Sport and Society in Latin America

September 25, 2007

Few would argue that sports are not a reflection of the larger society in which they exist: from the grueling ball games of ancient Mesoamerican warrior societies to the conspicuous consumption of land and equipment by country club golfers. What we posit in this NACLA Report is the idea of sports as an insightful social barometer. We attempt to show how inherent social, economic and political forces in the societies of Latin America and the Caribbean are indicative of—sometimes even defined by—the given society’s relationship with sports.

Modern sports as we know them today did not take hold of Latin America and the Caribbean until the late 19th and early 20th centuries. They were not endemic inventions, but introduced cultural practices. It was British traders that brought soccer and cricket to the shores of the New World as they crisscrossed the oceans expropriating raw materials and importing finished goods. U.S. soldiers, merchants, engineers and missionaries facilitated the introduction of baseball to several Caribbean islands as well as Mexico, Nicaragua, Panama and Venezuela.

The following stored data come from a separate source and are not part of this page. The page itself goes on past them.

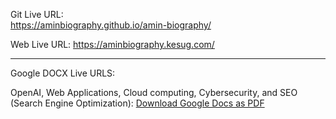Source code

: Git Live URL:  
https://aminbiography.github.io/amin-biography/

Web Live URL: 
https://aminbiography.kesug.com/ 

**********************************************************************************************************************************************************
Google DOCX Live URLS: 

OpenAI, Web Applications, Cloud computing, Cybersecurity, and SEO (Search Engine Optimization):
[Download Google Docs as PDF](https://docs.google.com/document/d/1PubS1WM4yOV1fX0BgpCRYl5TQ1qDxx9t/export?format=pdf)










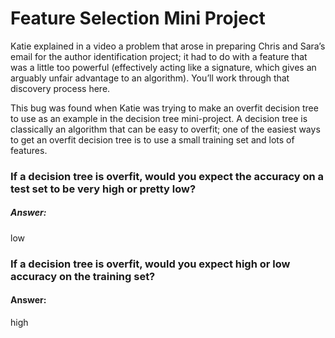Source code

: # Feature Selection Mini Project

Katie explained in a video a problem that arose in preparing Chris and Sara’s email for the author identification project; it had to do with a feature that was a little too powerful (effectively acting like a signature, which gives an arguably unfair advantage to an algorithm). You’ll work through that discovery process here.


This bug was found when Katie was trying to make an overfit decision tree to use as an example in the decision tree mini-project. A decision tree is classically an algorithm that can be easy to overfit; one of the easiest ways to get an overfit decision tree is to use a small training set and lots of features.

### If a decision tree is overfit, would you expect the accuracy on a test set to be very high or pretty low?
##### Answer:
low

### If a decision tree is overfit, would you expect high or low accuracy on the training set?
#### Answer:
high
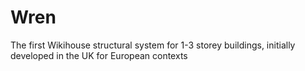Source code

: # Wren
The first Wikihouse structural system for 1-3 storey buildings, initially developed in the UK for European contexts
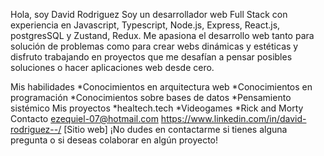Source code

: Hola, soy David Rodriguez
Soy un desarrollador web Full Stack con experiencia en Javascript, Typescript, Node.js, Express, React.js, postgresSQL y Zustand, Redux. Me apasiona el desarrollo web tanto para solución de problemas como para crear webs dinámicas y estéticas y disfruto trabajando en proyectos que me desafían a pensar posibles soluciones o hacer aplicaciones web desde cero.

Mis habilidades
*Conocimientos en arquitectura web
*Conocimientos en programación
*Conocimientos sobre bases de datos
*Pensamiento sistémico
Mis proyectos
*healtech.tech
*Videogames
*Rick and Morty
Contacto
ezequiel-07@hotmail.com
https://www.linkedin.com/in/david-rodriguez--/
[Sitio web]
¡No dudes en contactarme si tienes alguna pregunta o si deseas colaborar en algún proyecto!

The spread of modern sports was indeed an unintended consequence of U.S. and European imperialism in Latin America and the Caribbean, a period in which unbridled economic interests fueled the appropriation of vast territories and whole economies. Historically, the exploitation of the local labor pool was considered standard operating procedure and corporations have operated in the region with little regard to the humane treatment of their workers.

U.S. Major League Baseball as a global corporate entity is no different. In this report’s lead article, baseball’s discriminatory recruitment practices in Latin America and the Caribbean are examined by Arturo Marcano and David Fidler, with particular focus on the Dominican Republic where U.S. teams have denied youth the same rights they provide North American and Asian talent. If baseball became the predominant sport in the Spanish-speaking Caribbean under the thumb of the U.S. military, then cricket in the Anglophone Caribbean is the indelible imprint of the British Empire. Hilary Beckles looks at how the late Trinidadian Marxist critic C.L.R. James might view the decline of the once-powerful West Indies cricket team and how that process alludes to more significant concerns about the viability of mini nation-states within the global economy.

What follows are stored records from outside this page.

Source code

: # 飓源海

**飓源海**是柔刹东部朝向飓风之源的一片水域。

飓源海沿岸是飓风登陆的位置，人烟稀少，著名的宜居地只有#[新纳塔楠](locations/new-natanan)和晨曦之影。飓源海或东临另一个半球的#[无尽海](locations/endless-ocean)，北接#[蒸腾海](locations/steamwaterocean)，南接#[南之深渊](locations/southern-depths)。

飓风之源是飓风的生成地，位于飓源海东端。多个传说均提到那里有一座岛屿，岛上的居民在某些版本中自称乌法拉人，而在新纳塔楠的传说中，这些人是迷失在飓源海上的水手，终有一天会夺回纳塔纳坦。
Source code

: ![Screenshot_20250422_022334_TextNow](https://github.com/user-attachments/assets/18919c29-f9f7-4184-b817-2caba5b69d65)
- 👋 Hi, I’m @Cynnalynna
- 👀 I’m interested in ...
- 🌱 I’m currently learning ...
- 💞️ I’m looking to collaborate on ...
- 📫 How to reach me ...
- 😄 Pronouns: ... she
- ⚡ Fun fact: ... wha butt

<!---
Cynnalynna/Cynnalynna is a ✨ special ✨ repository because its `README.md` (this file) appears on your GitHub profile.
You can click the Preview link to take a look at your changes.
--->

Like cricket in the Caribbean, the British introduced soccer to South America. At first it was played almost exclusively by white elites, but, as Rogério Daflon and Teo Ballvé explain, black and mulatto Brazilians soon took this rigid upper-class sport and made it their own, turning it into “the beautiful game,” as the unique style of Brazilian soccer is known. They describe how real-life social divisions of race and class continue to determine peoples’ relationship with the game.

In stark contrast to many of these characteristics of Brazilian soccer, Cuba’s public sports system was started with explicitly egalitarian goals of inclusion and equal access. The Cuban government has made mass sports participation an essential revolutionary activity and in the process turned Cuba into an international sporting powerhouse. Paula Pettavino describes how after the collapse of the Soviet Union, Cuba’s sports system made an impressive recovery and has become self-financing through the application of capitalist strategies. The question is, according to Pettavino, at what cost?
While one could argue that capitalism is sustaining Cuba’s sports system, there is no denying it played a significant role in Argentina’s 2001 collapse. Pablo Alabarces explains that before the 2001 crisis, soccer was often employed as a tool in the construction of Argentina’s national narrative. In the aftermath of the 2001 crisis and Argentina’s disastrous showing at the 2002 World Cup, however, soccer was finally severed from any political significance, leading Argentina as a nation to discuss matters of national importance in more appropriate venues than soccer stadiums.

Concluding this report, Eduardo Galeano looks at the beauty and brutality surrounding the game of soccer in Latin America, linking it to such diverse themes as national identity, collective behavior, intellectualism, war and totalitarianism. Galeano makes clear that soccer is a force in Latin American societies that deserves to be reckoned with. He notes, “Few things happen in Latin America that do not have some direct or indirect relation with soccer.”